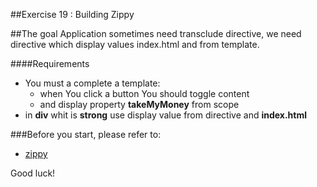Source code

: ##Exercise 19 : Building Zippy

##The goal
Application sometimes need transclude directive, we need directive which display values index.html and from template.

####Requirements
* You must a complete a template:
  * when You click a button You should toggle content
  * and display property **takeMyMoney** from scope
* in **div** whit is **strong** use display value from directive and **index.html**

###Before you start, please refer to:
* [zippy](https://egghead.io/lessons/angularjs-building-zippy)



Good luck!
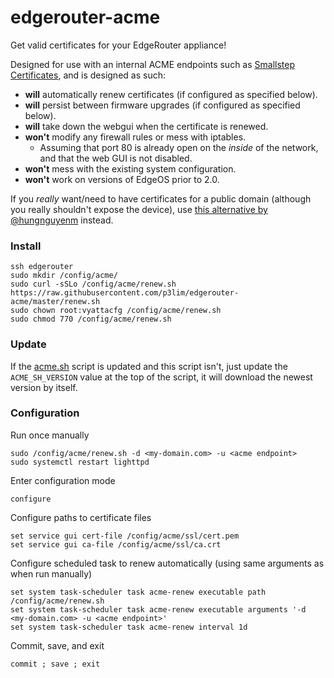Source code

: # edgerouter-acme

Get valid certificates for your EdgeRouter appliance!

Designed for use with an internal ACME endpoints such as [Smallstep Certificates](https://github.com/smallstep/certificates), and is designed as such:

- **will** automatically renew certificates (if configured as specified below).
- **will** persist between firmware upgrades (if configured as specified below).
- **will** take down the webgui when the certificate is renewed.
- **won't** modify any firewall rules or mess with iptables.
	- Assuming that port 80 is already open on the _inside_ of the network, and that the web GUI is not disabled.
- **won't** mess with the existing system configuration.
- **won't** work on versions of EdgeOS prior to 2.0.

If you _really_ want/need to have certificates for a public domain (although you really shouldn't expose the device), use [this alternative by @hungnguyenm](https://github.com/hungnguyenm/edgemax-acme) instead.

### Install

	ssh edgerouter
	sudo mkdir /config/acme/
	sudo curl -sSLo /config/acme/renew.sh https://raw.githubusercontent.com/p3lim/edgerouter-acme/master/renew.sh
	sudo chown root:vyattacfg /config/acme/renew.sh
	sudo chmod 770 /config/acme/renew.sh

### Update

If the [acme.sh](https://github.com/acmesh-official/acme.sh/releases) script is updated and this script isn't, just update the `ACME_SH_VERSION` value at the top of the script, it will download the newest version by itself.

### Configuration

Run once manually

	sudo /config/acme/renew.sh -d <my-domain.com> -u <acme endpoint>
	sudo systemctl restart lighttpd

Enter configuration mode

	configure

Configure paths to certificate files

	set service gui cert-file /config/acme/ssl/cert.pem
	set service gui ca-file /config/acme/ssl/ca.crt

Configure scheduled task to renew automatically (using same arguments as when run manually)

	set system task-scheduler task acme-renew executable path /config/acme/renew.sh
	set system task-scheduler task acme-renew executable arguments '-d <my-domain.com> -u <acme endpoint>'
	set system task-scheduler task acme-renew interval 1d

Commit, save, and exit

	commit ; save ; exit
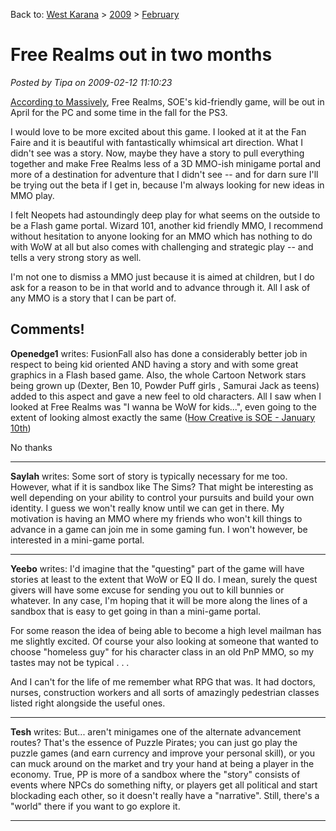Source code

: Back to: [West Karana](/posts/westkarana.md) > [2009](/posts/2009/westkarana.md) > [February](./westkarana.md)
# Free Realms out in two months

*Posted by Tipa on 2009-02-12 11:10:23*

[According to Massively](http://www.massively.com/2009/02/12/free-realms-confirmed-for-april-launch/), Free Realms, SOE's kid-friendly game, will be out in April for the PC and some time in the fall for the PS3.

I would love to be more excited about this game. I looked at it at the Fan Faire and it is beautiful with fantastically whimsical art direction. What I didn't see was a story. Now, maybe they have a story to pull everything together and make Free Realms less of a 3D MMO-ish minigame portal and more of a destination for adventure that I didn't see -- and for darn sure I'll be trying out the beta if I get in, because I'm always looking for new ideas in MMO play.

I felt Neopets had astoundingly deep play for what seems on the outside to be a Flash game portal. Wizard 101, another kid friendly MMO, I recommend without hesitation to anyone looking for an MMO which has nothing to do with WoW at all but also comes with challenging and strategic play -- and tells a very strong story as well.

I'm not one to dismiss a MMO just because it is aimed at children, but I do ask for a reason to be in that world and to advance through it. All I ask of any MMO is a story that I can be part of.

## Comments!

**Openedge1** writes: FusionFall also has done a considerably better job in respect to being kid oriented AND having a story and with some great graphics in a Flash based game.
Also, the whole Cartoon Network stars being grown up (Dexter, Ben 10, Powder Puff girls , Samurai Jack as teens) added to this aspect and gave a new feel to old characters.
All I saw when I looked at Free Realms was "I wanna be WoW for kids...", even going to the extent of looking almost exactly the same ([How Creative is SOE - January 10th](http://simple-n-complex.blogspot.com/2009/01/how-creative-is-soe.html))

No thanks

---

**Saylah** writes: Some sort of story is typically necessary for me too. However, what if it is sandbox like The Sims? That might be interesting as well depending on your ability to control your pursuits and build your own identity. I guess we won't really know until we can get in there. My motivation is having an MMO where my friends who won't kill things to advance in a game can join me in some gaming fun. I won't however, be interested in a mini-game portal.

---

**Yeebo** writes: I'd imagine that the "questing" part of the game will have stories at least to the extent that WoW or EQ II do. I mean, surely the quest givers will have some excuse for sending you out to kill bunnies or whatever. In any case, I'm hoping that it will be more along the lines of a sandbox that is easy to get going in than a mini-game portal. 

For some reason the idea of being able to become a high level mailman has me slightly excited. Of course your also looking at someone that wanted to choose "homeless guy" for his character class in an old PnP MMO, so my tastes may not be typical . . . 

And I can't for the life of me remember what RPG that was. It had doctors, nurses, construction workers and all sorts of amazingly pedestrian classes listed right alongside the useful ones.

---

**Tesh** writes: But... aren't minigames one of the alternate advancement routes? That's the essence of Puzzle Pirates; you can just go play the puzzle games (and earn currency and improve your personal skill), or you can muck around on the market and try your hand at being a player in the economy. True, PP is more of a sandbox where the "story" consists of events where NPCs do something nifty, or players get all political and start blockading each other, so it doesn't really have a "narrative". Still, there's a "world" there if you want to go explore it.

---

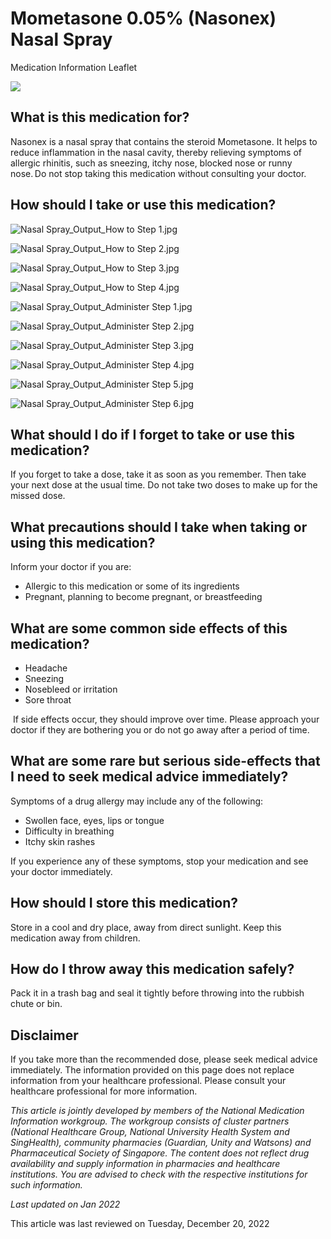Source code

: # Mometasone 0.05% (Nasonex) Nasal Spray

Medication Information Leaflet

![](https://ch-api.healthhub.sg/api/public/content/0eddc9f4d7164b3284fac539f9327f19?v=df5a4a8a&t=azheaderimage)

What is this medication for?
----------------------------

Nasonex is a nasal spray that contains the steroid Mometasone. It helps to reduce inflammation in the nasal cavity, thereby relieving symptoms of allergic rhinitis, such as sneezing, itchy nose, blocked nose or runny nose. Do not stop taking this medication without consulting your doctor.

How should I take or use this medication?
-----------------------------------------

![Nasal Spray_Output_How to Step 1.jpg](https://ch-api.healthhub.sg/api/public/content/c0dd3ea7da8b4ee6a38756091ffd1e9c?v=74f4049b)



![Nasal Spray_Output_How to Step 2.jpg](https://ch-api.healthhub.sg/api/public/content/2a7039ff16ea4d99932ce8040bdfe220?v=26736818)



![Nasal Spray_Output_How to Step 3.jpg](https://ch-api.healthhub.sg/api/public/content/ed80dab2d87d4cfebfe0e0092166f7d8?v=2d9797ba)



![Nasal Spray_Output_How to Step 4.jpg](https://ch-api.healthhub.sg/api/public/content/25b84a74438b4d3e9d99e70ab1ded7cb?v=ca0712b6)



![Nasal Spray_Output_Administer Step 1.jpg](https://ch-api.healthhub.sg/api/public/content/93fe9c2c9dc54b62a3a0a596a8301ad6?v=76721814)



![Nasal Spray_Output_Administer Step 2.jpg](https://ch-api.healthhub.sg/api/public/content/4c36fc6f90644f3389b104f54286e8e6?v=59796ba1)



![Nasal Spray_Output_Administer Step 3.jpg](https://ch-api.healthhub.sg/api/public/content/96ce949b51704bdd81034c4b136cd8b8?v=2d7146f7)



![Nasal Spray_Output_Administer Step 4.jpg](https://ch-api.healthhub.sg/api/public/content/71851a81b923494a972ed204551b0004?v=b1862213)



![Nasal Spray_Output_Administer Step 5.jpg](https://ch-api.healthhub.sg/api/public/content/e2e90f633d8f4e6bb76e60ac3a693be4?v=9ccea50d)



![Nasal Spray_Output_Administer Step 6.jpg](https://ch-api.healthhub.sg/api/public/content/cdf743ad2f264405bd6808285b826d62?v=a27431d7)

What should I do if I forget to take or use this medication?
------------------------------------------------------------

If you forget to take a dose, take it as soon as you remember. Then take your next dose at the usual time. Do not take two doses to make up for the missed dose.

What precautions should I take when taking or using this medication?
--------------------------------------------------------------------

Inform your doctor if you are:

* Allergic to this medication or some of its ingredients
* Pregnant, planning to become pregnant, or breastfeeding

What are some common side effects of this medication?
-----------------------------------------------------

* Headache
* Sneezing
* Nosebleed or irritation
* Sore throat

 If side effects occur, they should improve over time. Please approach your doctor if they are bothering you or do not go away after a period of time.

What are some rare but serious side-effects that I need to seek medical advice immediately?
-------------------------------------------------------------------------------------------

Symptoms of a drug allergy may include any of the following:

* Swollen face, eyes, lips or tongue
* Difficulty in breathing
* Itchy skin rashes

If you experience any of these symptoms, stop your medication and see your doctor immediately.

How should I store this medication?
-----------------------------------

Store in a cool and dry place, away from direct sunlight. Keep this medication away from children.

How do I throw away this medication safely?
-------------------------------------------

Pack it in a trash bag and seal it tightly before throwing into the rubbish chute or bin. 

Disclaimer
----------

If you take more than the recommended dose, please seek medical advice immediately. The information provided on this page does not replace information from your healthcare professional. Please consult your healthcare professional for more information.

*This article is jointly developed by members of the National Medication Information workgroup. The workgroup consists of cluster partners (National Healthcare Group, National University Health System and SingHealth), community pharmacies (Guardian, Unity and Watsons) and Pharmaceutical Society of Singapore. The content does not reflect drug availability and supply information in pharmacies and healthcare institutions. You are advised to check with the respective institutions for such information.*

*Last updated on Jan 2022*

This article was last reviewed on
Tuesday, December 20, 2022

=-=-=-=-=

Please print the lines above word for word, starting at the one with "set system task-scheduler task acme-renew interval" and ending at the one with "Flash based game.", both included, and without any picture.

	set system task-scheduler task acme-renew interval 1d

Commit, save, and exit

	commit ; save ; exit
Source code

: Back to: [West Karana](/posts/westkarana.md) > [2009](/posts/2009/westkarana.md) > [February](./westkarana.md)
# Free Realms out in two months

*Posted by Tipa on 2009-02-12 11:10:23*

[According to Massively](http://www.massively.com/2009/02/12/free-realms-confirmed-for-april-launch/), Free Realms, SOE's kid-friendly game, will be out in April for the PC and some time in the fall for the PS3.

I would love to be more excited about this game. I looked at it at the Fan Faire and it is beautiful with fantastically whimsical art direction. What I didn't see was a story. Now, maybe they have a story to pull everything together and make Free Realms less of a 3D MMO-ish minigame portal and more of a destination for adventure that I didn't see -- and for darn sure I'll be trying out the beta if I get in, because I'm always looking for new ideas in MMO play.

I felt Neopets had astoundingly deep play for what seems on the outside to be a Flash game portal. Wizard 101, another kid friendly MMO, I recommend without hesitation to anyone looking for an MMO which has nothing to do with WoW at all but also comes with challenging and strategic play -- and tells a very strong story as well.

I'm not one to dismiss a MMO just because it is aimed at children, but I do ask for a reason to be in that world and to advance through it. All I ask of any MMO is a story that I can be part of.

## Comments!

**Openedge1** writes: FusionFall also has done a considerably better job in respect to being kid oriented AND having a story and with some great graphics in a Flash based game.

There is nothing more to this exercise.